Een azuurblauwe oceaan, witte- en goudkleurige stranden, uitgestrekte woestijn- en vulkaanlandschappen, indrukwekkende reliëfs met diepe, groene valleien, typische muziek en dans, een goddelijk klimaat, een overvloed aan zon, schaarse regenbuien en een deugddoende passaatwind: dat is de magische cocktail waar de bezoekers van Kaapverdië voor vallen.
De archipel werd in de 15de eeuw ontdekt door de karvelen van de Portugese koning Hendrik de Zeevaarder. Ze maakten van de eilanden een Portugese kolonie die uitgroeide tot een draaischijf in de handel met Afrika, in het bijzonder de slavenhandel. Vandaag is Kaapverdië een onafhankelijke democratische republiek (sinds 1975) op het kruispunt van Afrika en Europa.
Van de tien grote eilanden zijn er negen bewoond. De archipel is verdeeld in Barlavento of Bovenwindse Eilanden en Sotavento of Benedenwindse Eilanden. Sal, Boavista, Sao Nicolau, Santa Luzia, Sao Vicente en Santo Antao zijn de zes Bovenwindse Eilanden; Maio, Santiago, Fogo en Brava behoren tot de Benedenwindse Eilanden.
Oorspronkelijk noemden de Portugezen het Llana of Plana (vlakte), maar vanaf de 16e eeuw heette het Sal (zouteiland). Erosie heeft dit eiland van vulkanische oorsprong veranderd in een woestijnvlakte, waarvan het hoogste punt amper 400 meter boven zeeniveau ligt. De zandstranden zijn er fantastisch. Sal was tot het begin van de 19e eeuw vrijwel onbewoond.
De opkomst van de zoutproductie gaf het economisch belang. Kort voor de Tweede Wereldoorlog werd het voorzien van een vliegveld; vandaag Amilcar Cabral Airport, de eerste internationale luchthaven van de archipel.
De lokale bevolking leeft voornamelijk van de visserij, de luchthaven en het opkomend toerisme.
De toeristische troeven van het eiland zijn het gematigde klimaat, de prachtige stranden, de rijke onderwaterfauna en -flora en de vele mogelijkheden om te sporten in een ongerepte zee met een aangename temperatuur.
Sal telt drie dorpen: Espargos, het administratieve centrum; Palmeira, de haven; Santa Maria en zijn grote zandstrand. De excursies naar Pedra de Lume (een zoutmijn in de krater van een uitgedoofde vulkaan), Buracona (een natuurlijk zwembad in de rots van de kuststrook) of Algodoeiro (een oase aan de kust) zijn de toeristische trekpleisters.

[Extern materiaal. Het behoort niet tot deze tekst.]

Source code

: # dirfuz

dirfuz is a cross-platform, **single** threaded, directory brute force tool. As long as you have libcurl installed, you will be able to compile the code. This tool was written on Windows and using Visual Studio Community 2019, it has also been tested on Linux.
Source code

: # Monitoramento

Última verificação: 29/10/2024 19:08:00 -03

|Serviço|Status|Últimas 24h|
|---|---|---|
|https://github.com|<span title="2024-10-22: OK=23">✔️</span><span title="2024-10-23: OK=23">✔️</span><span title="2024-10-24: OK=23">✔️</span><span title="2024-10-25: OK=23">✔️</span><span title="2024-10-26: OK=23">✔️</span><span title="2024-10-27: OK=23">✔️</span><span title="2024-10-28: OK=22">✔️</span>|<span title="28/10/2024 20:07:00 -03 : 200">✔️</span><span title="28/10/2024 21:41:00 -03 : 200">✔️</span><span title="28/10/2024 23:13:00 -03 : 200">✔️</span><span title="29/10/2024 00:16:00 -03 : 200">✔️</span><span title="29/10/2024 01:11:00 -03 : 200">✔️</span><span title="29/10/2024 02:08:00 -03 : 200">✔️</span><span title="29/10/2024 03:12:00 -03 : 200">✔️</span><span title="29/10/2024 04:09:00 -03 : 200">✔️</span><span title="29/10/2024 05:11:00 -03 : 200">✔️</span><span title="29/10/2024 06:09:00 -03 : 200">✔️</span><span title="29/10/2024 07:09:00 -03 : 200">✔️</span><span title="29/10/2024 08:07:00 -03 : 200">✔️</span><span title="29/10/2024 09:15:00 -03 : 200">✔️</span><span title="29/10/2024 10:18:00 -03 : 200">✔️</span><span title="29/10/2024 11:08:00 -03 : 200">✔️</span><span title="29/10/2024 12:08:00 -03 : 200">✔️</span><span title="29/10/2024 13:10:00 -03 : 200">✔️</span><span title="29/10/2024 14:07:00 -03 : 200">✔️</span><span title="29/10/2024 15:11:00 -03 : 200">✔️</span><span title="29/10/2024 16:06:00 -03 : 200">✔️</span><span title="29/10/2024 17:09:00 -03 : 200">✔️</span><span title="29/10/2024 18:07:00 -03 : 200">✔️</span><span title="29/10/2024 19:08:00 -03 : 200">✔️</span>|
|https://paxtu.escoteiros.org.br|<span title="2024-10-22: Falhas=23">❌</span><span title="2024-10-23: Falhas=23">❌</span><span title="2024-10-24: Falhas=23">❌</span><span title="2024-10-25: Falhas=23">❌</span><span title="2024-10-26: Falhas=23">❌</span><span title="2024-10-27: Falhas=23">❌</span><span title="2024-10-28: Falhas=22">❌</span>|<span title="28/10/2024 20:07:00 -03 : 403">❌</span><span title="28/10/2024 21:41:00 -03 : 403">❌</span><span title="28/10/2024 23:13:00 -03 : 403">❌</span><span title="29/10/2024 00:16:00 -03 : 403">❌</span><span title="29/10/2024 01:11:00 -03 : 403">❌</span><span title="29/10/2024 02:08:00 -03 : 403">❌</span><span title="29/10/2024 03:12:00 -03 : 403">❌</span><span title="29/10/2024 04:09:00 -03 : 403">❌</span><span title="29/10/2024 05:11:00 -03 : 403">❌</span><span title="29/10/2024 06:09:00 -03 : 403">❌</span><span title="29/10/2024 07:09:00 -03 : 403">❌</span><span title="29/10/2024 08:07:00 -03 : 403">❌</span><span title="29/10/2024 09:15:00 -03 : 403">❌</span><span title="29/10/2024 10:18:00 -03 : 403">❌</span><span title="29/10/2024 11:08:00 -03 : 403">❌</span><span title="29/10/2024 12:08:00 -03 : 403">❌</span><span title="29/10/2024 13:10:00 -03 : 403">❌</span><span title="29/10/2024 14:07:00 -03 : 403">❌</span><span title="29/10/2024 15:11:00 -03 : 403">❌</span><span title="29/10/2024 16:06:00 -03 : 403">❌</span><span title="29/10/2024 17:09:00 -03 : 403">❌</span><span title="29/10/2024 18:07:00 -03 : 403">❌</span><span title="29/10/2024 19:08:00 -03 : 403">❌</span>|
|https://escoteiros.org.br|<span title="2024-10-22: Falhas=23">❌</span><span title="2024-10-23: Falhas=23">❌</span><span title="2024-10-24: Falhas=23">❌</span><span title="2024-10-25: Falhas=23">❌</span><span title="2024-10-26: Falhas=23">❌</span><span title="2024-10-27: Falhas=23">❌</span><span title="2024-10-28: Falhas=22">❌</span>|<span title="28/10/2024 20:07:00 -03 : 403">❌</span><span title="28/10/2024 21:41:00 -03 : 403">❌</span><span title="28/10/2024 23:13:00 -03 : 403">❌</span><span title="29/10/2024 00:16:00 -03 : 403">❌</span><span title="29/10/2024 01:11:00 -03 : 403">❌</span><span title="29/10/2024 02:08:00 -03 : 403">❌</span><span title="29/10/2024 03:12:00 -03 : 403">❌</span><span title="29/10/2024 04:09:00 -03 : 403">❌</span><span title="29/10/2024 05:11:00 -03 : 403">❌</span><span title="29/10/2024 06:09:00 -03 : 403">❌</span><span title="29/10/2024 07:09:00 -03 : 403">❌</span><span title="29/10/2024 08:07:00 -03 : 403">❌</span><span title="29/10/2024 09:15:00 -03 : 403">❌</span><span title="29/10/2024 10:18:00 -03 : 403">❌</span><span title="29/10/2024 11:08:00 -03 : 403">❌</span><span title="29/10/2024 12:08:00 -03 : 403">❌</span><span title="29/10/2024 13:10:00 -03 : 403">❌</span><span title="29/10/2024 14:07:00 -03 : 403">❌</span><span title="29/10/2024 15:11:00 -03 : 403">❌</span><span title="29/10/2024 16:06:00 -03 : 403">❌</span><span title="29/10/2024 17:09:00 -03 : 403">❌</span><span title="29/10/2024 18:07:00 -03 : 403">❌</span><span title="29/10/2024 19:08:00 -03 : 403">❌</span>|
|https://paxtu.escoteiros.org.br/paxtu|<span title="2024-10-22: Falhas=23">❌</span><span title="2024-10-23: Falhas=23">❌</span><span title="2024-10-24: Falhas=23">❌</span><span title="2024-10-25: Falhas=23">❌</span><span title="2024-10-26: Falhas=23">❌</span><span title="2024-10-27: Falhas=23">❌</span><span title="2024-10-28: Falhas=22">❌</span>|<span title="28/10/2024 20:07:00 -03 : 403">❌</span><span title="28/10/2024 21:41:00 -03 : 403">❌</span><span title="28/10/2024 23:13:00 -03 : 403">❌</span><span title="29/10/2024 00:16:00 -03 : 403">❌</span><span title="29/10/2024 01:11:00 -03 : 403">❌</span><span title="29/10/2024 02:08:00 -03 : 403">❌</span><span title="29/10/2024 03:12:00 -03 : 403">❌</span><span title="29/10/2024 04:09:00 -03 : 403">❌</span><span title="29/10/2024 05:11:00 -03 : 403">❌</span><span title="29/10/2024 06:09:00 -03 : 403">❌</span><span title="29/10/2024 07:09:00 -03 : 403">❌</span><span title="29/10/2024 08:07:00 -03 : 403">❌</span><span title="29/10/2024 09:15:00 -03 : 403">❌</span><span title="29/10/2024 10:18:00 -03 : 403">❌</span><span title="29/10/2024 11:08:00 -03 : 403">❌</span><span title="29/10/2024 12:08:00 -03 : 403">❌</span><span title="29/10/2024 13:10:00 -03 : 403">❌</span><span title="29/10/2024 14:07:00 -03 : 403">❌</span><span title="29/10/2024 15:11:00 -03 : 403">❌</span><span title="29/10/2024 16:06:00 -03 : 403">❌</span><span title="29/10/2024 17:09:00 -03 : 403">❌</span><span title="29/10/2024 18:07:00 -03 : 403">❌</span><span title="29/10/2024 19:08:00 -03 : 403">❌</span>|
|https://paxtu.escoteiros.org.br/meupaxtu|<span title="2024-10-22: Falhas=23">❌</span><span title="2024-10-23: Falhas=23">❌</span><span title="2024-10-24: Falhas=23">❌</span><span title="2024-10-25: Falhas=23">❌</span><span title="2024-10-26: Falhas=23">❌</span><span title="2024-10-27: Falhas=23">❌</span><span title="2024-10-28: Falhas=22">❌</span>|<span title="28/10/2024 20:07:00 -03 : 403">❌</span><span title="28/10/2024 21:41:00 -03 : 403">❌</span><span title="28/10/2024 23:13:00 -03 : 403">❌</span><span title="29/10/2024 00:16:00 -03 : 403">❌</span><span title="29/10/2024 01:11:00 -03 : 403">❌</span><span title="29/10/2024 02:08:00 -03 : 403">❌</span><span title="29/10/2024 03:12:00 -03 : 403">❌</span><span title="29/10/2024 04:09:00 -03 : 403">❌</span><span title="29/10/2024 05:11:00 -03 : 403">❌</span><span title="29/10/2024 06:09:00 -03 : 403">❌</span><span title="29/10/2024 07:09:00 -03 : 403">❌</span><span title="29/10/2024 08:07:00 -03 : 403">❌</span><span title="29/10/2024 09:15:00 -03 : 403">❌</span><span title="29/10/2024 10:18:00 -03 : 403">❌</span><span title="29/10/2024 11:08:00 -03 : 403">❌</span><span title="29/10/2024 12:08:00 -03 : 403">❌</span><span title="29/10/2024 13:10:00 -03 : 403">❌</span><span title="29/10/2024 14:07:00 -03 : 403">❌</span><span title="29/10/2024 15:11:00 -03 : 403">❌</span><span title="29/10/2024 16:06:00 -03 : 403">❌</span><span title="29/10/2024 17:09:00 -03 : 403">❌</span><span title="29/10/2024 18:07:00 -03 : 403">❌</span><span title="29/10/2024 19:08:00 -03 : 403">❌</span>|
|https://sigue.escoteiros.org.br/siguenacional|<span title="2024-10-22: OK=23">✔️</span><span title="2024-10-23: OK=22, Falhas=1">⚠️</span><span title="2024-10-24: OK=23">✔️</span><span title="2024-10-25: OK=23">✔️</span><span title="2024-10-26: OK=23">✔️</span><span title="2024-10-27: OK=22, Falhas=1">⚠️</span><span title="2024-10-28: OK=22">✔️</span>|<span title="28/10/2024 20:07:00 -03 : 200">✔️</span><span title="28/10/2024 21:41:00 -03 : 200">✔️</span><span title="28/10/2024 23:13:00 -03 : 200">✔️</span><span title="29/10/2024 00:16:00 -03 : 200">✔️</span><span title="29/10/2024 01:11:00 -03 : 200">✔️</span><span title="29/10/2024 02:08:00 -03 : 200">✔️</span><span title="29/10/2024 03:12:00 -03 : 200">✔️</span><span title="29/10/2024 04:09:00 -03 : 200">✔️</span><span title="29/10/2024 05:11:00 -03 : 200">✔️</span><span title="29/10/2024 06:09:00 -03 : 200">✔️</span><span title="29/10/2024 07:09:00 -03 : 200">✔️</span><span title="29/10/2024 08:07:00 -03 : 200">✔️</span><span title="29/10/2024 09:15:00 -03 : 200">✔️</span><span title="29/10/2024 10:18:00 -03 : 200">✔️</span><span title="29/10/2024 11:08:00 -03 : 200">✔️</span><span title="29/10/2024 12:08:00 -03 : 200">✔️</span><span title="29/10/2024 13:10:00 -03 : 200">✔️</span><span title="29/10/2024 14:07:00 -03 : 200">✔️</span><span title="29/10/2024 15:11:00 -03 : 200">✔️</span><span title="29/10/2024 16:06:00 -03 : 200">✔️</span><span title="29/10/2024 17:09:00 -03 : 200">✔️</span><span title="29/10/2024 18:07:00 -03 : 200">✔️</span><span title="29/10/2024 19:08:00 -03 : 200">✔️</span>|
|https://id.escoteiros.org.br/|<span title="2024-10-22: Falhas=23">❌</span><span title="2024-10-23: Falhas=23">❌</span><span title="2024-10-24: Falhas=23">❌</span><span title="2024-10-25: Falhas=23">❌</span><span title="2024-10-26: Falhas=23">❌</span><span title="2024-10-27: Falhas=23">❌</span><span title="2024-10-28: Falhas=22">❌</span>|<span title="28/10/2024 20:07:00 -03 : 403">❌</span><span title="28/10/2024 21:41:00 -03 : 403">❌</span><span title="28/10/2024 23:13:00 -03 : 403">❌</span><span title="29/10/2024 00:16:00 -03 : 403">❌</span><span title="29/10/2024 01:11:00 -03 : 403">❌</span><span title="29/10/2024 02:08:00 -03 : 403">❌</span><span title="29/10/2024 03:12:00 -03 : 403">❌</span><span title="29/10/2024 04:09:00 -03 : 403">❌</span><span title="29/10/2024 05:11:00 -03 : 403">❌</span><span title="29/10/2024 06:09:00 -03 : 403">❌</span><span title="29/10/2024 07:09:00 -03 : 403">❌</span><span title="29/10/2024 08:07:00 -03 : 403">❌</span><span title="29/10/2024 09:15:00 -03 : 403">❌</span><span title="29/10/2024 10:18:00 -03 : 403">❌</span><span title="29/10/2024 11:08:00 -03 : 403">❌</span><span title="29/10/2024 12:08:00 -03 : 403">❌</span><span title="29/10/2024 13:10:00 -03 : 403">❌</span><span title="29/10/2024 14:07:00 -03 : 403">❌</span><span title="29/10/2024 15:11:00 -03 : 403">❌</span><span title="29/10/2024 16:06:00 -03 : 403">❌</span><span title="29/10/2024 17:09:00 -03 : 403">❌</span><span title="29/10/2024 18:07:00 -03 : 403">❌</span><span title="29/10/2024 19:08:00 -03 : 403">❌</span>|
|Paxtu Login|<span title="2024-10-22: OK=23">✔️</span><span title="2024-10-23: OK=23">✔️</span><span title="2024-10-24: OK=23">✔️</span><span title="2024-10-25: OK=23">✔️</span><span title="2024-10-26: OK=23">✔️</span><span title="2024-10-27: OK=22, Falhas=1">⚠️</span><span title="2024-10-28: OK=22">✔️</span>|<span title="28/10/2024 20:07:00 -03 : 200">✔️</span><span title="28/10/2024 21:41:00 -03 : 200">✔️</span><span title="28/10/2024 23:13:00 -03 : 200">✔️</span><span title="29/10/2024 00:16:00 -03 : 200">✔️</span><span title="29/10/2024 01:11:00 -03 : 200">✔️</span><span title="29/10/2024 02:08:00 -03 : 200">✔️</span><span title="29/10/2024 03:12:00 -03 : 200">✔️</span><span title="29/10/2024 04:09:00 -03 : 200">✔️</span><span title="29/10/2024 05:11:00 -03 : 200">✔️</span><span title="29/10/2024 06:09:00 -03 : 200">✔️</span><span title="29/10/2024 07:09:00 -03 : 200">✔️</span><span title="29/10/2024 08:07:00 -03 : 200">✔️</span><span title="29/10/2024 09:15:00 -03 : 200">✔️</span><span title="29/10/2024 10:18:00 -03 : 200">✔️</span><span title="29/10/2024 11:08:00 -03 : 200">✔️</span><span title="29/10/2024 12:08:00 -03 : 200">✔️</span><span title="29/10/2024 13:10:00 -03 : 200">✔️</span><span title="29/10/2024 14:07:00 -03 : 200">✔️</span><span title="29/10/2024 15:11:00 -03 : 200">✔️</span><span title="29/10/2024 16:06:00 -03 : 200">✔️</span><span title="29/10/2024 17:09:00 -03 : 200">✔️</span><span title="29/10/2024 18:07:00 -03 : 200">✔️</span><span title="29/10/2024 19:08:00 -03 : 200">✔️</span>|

Hotel Morabeza is een bevoorrechte vakantieplek. Dichtbij het dorp Santa Maria en aan de rand van één van de mooiste zandstranden van Kaapverdië gelegen.
De Kaapverdische bevolking is van nature gastvrij. De gesproken taal is Creools of Portugees, Frans en Engels worden door een groot deel van de bevolking begrepen. Toeristen verblijven veilig op de eilanden en bouwen gewillig relaties op met de lokale bevolking. De katholieke religie is daar wijdverbreid, net als in Portugal.
De Kaapverdische muziek en Kaapverdische zangers hebben een internationale reputatie opgebouwd. Dans en muziek zijn de pijlers van de lokale folklore. De Kaapverdianen blinken uit in deze reeks gezangen die ze “toccatinas” noemen. De muzikanten van het dorp?, violisten, gitaristen, spelers van percussie-instrumenten, vaak ook heel mooie stemmen, vertolken op wonderbaarlijke wijze deze trieste “morna’s”, deze waanzinnige “colladeiras” of zelfs deze “batuques” ritmes die heel kenmerkend zijn voor hun Afrikaanse afkomst.
Midden in de Atlantische Oceaan, ter hoogte van Senegal en op dezelfde breedtegraad als de Antillen, heeft de archipel van Kaapverdië een zeer aangenaam klimaat. Het is er mooi weer dankzij de milde passaatwind, weinig regen en een gemiddelde temperatuur van 25 graden.
Het tijdsverschil is te verwaarlozen:
3 uur in de zomer en 2 uur in de winter in vergelijking met de meeste Europese landen.
2 uur in de zomer en 1 uur in de winter in vergelijking met Portugal of Engeland.